Wherever the string "textcolor" appears in the entries below, return the line that holds it.

*** Opening of Dataset extract ***

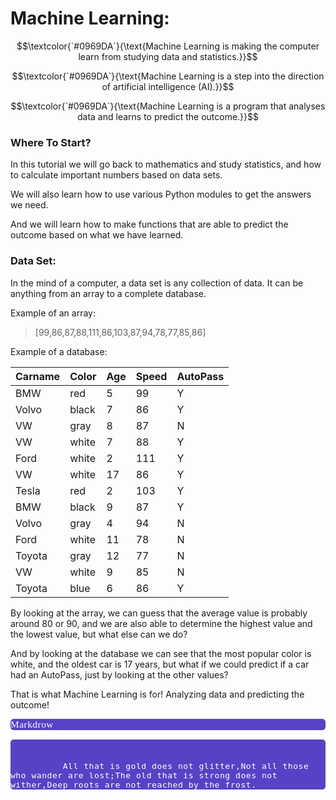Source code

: # Machine Learning:

$$\textcolor{`#0969DA`}{\text{Machine Learning is making the computer learn from studying data and statistics.}}$$

$$\textcolor{`#0969DA`}{\text{Machine Learning is a step into the direction of artificial intelligence (AI).}}$$

$$\textcolor{`#0969DA`}{\text{Machine Learning is a program that analyses data and learns to predict the outcome.}}$$

### Where To Start?

In this tutorial we will go back to mathematics and study statistics, and how to calculate important numbers based on data sets.

We will also learn how to use various Python modules to get the answers we need.

And we will learn how to make functions that are able to predict the outcome based on what we have learned.

### Data Set:

In the mind of a computer, a data set is any collection of data. It can be anything from an array to a complete database.

Example of an array:

> [99,86,87,88,111,86,103,87,94,78,77,85,86]

Example of a database:

| Carname | Color |	Age |	Speed	| AutoPass |
|---------|-------|-----|-------|----------|
| BMW | red | 5 | 99 | Y |
|Volvo	|black	|7	|86	|Y|
|VW	|gray	|8	|87	|N|
|VW	|white	|7	|88	|Y|
|Ford	|white	|2	|111	|Y|
|VW	|white	|17	|86	|Y|
|Tesla	|red	|2	|103	|Y|
|BMW	|black	|9	|87	|Y|
|Volvo	|gray	|4	|94	|N|
|Ford	|white	|11	|78	|N|
|Toyota	|gray	|12	|77	|N|
|VW	|white	|9	|85	|N|
|Toyota	|blue	|6	|86	|Y|

By looking at the array, we can guess that the average value is probably around 80 or 90, and we are also able to determine the highest value and the lowest value, but what else can we do?

And by looking at the database we can see that the most popular color is white, and the oldest car is 17 years, but what if we could predict if a car had an AutoPass, just by looking at the other values?

That is what Machine Learning is for! Analyzing data and predicting the outcome!

<div style="color:white;
           display:fill;
           border-radius:5px;
           background-color:#5642C5;
           font-size:110%;
           font-family:Verdana;
           letter-spacing:0.5px"> Markdrow </div>


<div style="color:white;
           display:fill;
           border-radius:5px;
           background-color:#5642C5;
           font-size:110%;
           font-family:Verdana;
           letter-spacing:0.5px">

<p style="padding: 10px;
              color:white;">

              All that is gold does not glitter,Not all those who wander are lost;The old that is strong does not wither,Deep roots are not reached by the frost.
</p>
</div>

*** Close of Dataset extract ***

Output for this exercise:
$$\textcolor{`#0969DA`}{\text{Machine Learning is making the computer learn from studying data and statistics.}}$$
$$\textcolor{`#0969DA`}{\text{Machine Learning is a step into the direction of artificial intelligence (AI).}}$$
$$\textcolor{`#0969DA`}{\text{Machine Learning is a program that analyses data and learns to predict the outcome.}}$$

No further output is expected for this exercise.